— Work item —
Report every line of the records beneath this task that holds the string "gmail".
· · · ·
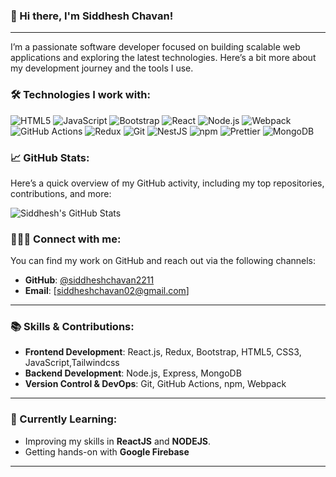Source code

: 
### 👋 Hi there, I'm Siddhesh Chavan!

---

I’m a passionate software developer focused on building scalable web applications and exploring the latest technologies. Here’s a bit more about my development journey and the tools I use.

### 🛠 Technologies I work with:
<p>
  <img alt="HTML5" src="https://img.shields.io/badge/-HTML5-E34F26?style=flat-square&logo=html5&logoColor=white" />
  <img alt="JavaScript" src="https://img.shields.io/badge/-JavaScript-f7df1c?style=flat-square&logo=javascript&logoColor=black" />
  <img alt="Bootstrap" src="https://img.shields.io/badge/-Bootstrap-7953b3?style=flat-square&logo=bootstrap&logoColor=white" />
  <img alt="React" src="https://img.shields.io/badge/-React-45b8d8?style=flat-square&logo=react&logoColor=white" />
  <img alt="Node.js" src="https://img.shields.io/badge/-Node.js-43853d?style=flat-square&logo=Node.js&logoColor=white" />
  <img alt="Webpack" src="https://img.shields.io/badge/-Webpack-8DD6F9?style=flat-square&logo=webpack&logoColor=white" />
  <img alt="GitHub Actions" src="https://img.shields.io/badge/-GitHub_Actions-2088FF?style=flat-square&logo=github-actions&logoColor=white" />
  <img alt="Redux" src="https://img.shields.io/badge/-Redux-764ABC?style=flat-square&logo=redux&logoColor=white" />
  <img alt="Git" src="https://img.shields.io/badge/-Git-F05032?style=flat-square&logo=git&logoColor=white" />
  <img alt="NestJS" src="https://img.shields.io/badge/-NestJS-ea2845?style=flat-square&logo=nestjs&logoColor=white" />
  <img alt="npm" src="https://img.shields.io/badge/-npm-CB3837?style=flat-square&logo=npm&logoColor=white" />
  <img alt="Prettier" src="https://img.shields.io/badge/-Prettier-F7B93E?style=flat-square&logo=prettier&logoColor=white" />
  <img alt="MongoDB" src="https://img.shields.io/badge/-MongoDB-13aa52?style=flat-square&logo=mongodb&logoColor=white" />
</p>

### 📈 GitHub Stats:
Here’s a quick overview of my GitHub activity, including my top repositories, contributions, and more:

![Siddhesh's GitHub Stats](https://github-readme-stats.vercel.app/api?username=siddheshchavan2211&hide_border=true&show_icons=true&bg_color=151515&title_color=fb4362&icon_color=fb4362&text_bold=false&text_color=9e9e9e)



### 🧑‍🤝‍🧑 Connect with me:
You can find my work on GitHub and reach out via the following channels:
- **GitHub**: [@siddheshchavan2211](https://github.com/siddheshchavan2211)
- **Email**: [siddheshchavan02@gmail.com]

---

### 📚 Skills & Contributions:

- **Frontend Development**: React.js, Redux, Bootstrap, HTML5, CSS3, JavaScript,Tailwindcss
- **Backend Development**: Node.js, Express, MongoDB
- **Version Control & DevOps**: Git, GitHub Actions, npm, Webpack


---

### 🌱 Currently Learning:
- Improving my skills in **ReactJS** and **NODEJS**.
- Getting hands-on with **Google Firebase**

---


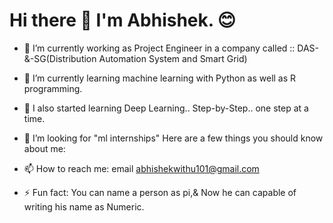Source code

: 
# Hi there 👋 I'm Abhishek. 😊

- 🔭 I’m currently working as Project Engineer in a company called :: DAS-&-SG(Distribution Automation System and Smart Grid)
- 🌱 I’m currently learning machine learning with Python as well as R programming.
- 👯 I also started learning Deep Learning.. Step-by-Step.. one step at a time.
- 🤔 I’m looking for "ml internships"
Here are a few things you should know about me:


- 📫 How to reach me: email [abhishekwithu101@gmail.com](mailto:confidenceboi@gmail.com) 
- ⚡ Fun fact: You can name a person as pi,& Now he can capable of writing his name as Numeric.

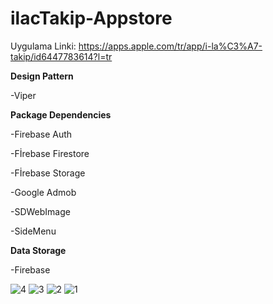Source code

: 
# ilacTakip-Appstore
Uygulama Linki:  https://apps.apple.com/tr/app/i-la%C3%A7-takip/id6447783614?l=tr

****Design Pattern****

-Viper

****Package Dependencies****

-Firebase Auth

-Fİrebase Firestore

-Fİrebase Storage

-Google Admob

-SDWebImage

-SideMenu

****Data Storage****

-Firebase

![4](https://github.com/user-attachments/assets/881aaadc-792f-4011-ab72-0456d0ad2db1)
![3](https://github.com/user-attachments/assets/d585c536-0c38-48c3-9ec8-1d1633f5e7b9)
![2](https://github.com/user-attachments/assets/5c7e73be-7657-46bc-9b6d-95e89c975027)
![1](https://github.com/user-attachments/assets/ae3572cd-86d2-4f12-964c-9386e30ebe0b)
· · · ·
— Answer for this exercise —
- **Email**: [siddheshchavan02@gmail.com]
- 📫 How to reach me: email [abhishekwithu101@gmail.com](mailto:confidenceboi@gmail.com) 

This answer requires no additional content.